• [TASK TO COMPLETE] Begin at the line containing "3. Helm values.yaml" in the entries below and end at the line containing "Cluster 이전을 결정한"; transcribe that range exactly and nothing outside it.

GIVEN RECORDS START

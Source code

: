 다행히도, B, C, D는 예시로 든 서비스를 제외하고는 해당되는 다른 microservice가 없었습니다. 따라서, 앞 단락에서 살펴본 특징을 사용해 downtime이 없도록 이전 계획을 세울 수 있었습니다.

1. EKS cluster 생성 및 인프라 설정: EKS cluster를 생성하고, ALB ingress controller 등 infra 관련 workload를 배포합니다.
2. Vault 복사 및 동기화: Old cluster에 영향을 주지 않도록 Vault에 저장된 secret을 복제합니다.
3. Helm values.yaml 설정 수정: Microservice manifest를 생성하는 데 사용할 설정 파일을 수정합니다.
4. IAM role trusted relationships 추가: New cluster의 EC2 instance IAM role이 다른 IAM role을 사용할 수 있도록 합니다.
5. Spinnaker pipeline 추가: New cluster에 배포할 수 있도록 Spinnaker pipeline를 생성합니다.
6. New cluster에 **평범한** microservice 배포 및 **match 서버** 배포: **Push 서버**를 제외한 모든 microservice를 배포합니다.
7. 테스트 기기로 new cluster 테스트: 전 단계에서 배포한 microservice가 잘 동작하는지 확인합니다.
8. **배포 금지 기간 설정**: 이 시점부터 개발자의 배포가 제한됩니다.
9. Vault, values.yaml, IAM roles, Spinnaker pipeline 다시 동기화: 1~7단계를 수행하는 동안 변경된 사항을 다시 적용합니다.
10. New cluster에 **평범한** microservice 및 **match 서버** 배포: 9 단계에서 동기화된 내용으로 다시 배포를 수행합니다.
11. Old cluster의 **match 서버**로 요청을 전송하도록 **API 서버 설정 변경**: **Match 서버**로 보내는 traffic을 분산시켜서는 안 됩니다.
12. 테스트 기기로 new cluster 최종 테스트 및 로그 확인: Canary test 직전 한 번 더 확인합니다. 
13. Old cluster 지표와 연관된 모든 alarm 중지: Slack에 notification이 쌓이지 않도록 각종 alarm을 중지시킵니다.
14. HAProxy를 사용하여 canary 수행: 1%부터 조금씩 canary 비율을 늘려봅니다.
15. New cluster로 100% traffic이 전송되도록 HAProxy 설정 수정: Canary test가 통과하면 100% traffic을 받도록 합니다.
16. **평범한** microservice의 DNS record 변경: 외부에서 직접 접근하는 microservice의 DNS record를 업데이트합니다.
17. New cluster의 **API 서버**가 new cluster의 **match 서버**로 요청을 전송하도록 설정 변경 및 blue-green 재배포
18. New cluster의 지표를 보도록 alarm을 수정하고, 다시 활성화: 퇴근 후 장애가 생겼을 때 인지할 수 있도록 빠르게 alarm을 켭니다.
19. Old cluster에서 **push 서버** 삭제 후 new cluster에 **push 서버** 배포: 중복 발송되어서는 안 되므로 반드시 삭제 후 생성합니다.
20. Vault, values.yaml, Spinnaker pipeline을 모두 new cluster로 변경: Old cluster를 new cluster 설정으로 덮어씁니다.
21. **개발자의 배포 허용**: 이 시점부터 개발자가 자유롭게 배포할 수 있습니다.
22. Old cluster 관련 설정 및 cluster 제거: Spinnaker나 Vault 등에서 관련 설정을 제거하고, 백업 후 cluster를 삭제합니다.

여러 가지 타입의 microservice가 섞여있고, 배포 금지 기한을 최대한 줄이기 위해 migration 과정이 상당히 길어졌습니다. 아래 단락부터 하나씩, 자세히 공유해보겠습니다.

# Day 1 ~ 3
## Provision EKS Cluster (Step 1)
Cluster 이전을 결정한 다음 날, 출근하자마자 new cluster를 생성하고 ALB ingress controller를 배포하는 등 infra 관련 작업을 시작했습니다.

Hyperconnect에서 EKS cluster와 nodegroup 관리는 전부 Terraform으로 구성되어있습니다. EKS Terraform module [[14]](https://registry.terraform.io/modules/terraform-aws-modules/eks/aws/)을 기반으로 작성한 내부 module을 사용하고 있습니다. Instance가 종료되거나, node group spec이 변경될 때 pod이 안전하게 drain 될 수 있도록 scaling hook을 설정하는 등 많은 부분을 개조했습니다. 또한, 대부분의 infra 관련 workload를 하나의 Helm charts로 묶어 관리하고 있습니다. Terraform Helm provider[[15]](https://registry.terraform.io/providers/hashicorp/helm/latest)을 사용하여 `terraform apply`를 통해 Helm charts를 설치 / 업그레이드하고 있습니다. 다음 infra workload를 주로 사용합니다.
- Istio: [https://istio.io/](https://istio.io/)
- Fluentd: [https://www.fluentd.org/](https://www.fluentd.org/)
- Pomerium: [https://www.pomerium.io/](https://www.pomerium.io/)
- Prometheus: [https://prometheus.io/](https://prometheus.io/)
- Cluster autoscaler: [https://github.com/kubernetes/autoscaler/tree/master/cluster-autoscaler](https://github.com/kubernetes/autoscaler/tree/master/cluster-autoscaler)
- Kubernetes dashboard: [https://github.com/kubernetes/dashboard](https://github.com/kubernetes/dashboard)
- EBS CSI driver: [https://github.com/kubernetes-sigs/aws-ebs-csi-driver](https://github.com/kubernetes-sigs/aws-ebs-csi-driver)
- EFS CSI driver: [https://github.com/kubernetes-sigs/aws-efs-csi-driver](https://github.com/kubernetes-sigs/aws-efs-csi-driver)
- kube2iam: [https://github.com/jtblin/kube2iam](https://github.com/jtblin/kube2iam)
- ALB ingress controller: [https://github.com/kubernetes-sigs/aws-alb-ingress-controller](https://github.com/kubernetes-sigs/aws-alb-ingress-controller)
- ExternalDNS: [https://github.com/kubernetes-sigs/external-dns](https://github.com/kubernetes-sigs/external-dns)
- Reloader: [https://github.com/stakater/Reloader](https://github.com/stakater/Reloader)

GIVEN RECORDS END

• [EXERCISE RESPONSE]
3. Helm values.yaml 설정 수정: Microservice manifest를 생성하는 데 사용할 설정 파일을 수정합니다.
4. IAM role trusted relationships 추가: New cluster의 EC2 instance IAM role이 다른 IAM role을 사용할 수 있도록 합니다.
5. Spinnaker pipeline 추가: New cluster에 배포할 수 있도록 Spinnaker pipeline를 생성합니다.
6. New cluster에 **평범한** microservice 배포 및 **match 서버** 배포: **Push 서버**를 제외한 모든 microservice를 배포합니다.
7. 테스트 기기로 new cluster 테스트: 전 단계에서 배포한 microservice가 잘 동작하는지 확인합니다.
8. **배포 금지 기간 설정**: 이 시점부터 개발자의 배포가 제한됩니다.
9. Vault, values.yaml, IAM roles, Spinnaker pipeline 다시 동기화: 1~7단계를 수행하는 동안 변경된 사항을 다시 적용합니다.
10. New cluster에 **평범한** microservice 및 **match 서버** 배포: 9 단계에서 동기화된 내용으로 다시 배포를 수행합니다.
11. Old cluster의 **match 서버**로 요청을 전송하도록 **API 서버 설정 변경**: **Match 서버**로 보내는 traffic을 분산시켜서는 안 됩니다.
12. 테스트 기기로 new cluster 최종 테스트 및 로그 확인: Canary test 직전 한 번 더 확인합니다. 
13. Old cluster 지표와 연관된 모든 alarm 중지: Slack에 notification이 쌓이지 않도록 각종 alarm을 중지시킵니다.
14. HAProxy를 사용하여 canary 수행: 1%부터 조금씩 canary 비율을 늘려봅니다.
15. New cluster로 100% traffic이 전송되도록 HAProxy 설정 수정: Canary test가 통과하면 100% traffic을 받도록 합니다.
16. **평범한** microservice의 DNS record 변경: 외부에서 직접 접근하는 microservice의 DNS record를 업데이트합니다.
17. New cluster의 **API 서버**가 new cluster의 **match 서버**로 요청을 전송하도록 설정 변경 및 blue-green 재배포
18. New cluster의 지표를 보도록 alarm을 수정하고, 다시 활성화: 퇴근 후 장애가 생겼을 때 인지할 수 있도록 빠르게 alarm을 켭니다.
19. Old cluster에서 **push 서버** 삭제 후 new cluster에 **push 서버** 배포: 중복 발송되어서는 안 되므로 반드시 삭제 후 생성합니다.
20. Vault, values.yaml, Spinnaker pipeline을 모두 new cluster로 변경: Old cluster를 new cluster 설정으로 덮어씁니다.
21. **개발자의 배포 허용**: 이 시점부터 개발자가 자유롭게 배포할 수 있습니다.
22. Old cluster 관련 설정 및 cluster 제거: Spinnaker나 Vault 등에서 관련 설정을 제거하고, 백업 후 cluster를 삭제합니다.

여러 가지 타입의 microservice가 섞여있고, 배포 금지 기한을 최대한 줄이기 위해 migration 과정이 상당히 길어졌습니다. 아래 단락부터 하나씩, 자세히 공유해보겠습니다.

# Day 1 ~ 3
## Provision EKS Cluster (Step 1)
Cluster 이전을 결정한 다음 날, 출근하자마자 new cluster를 생성하고 ALB ingress controller를 배포하는 등 infra 관련 작업을 시작했습니다.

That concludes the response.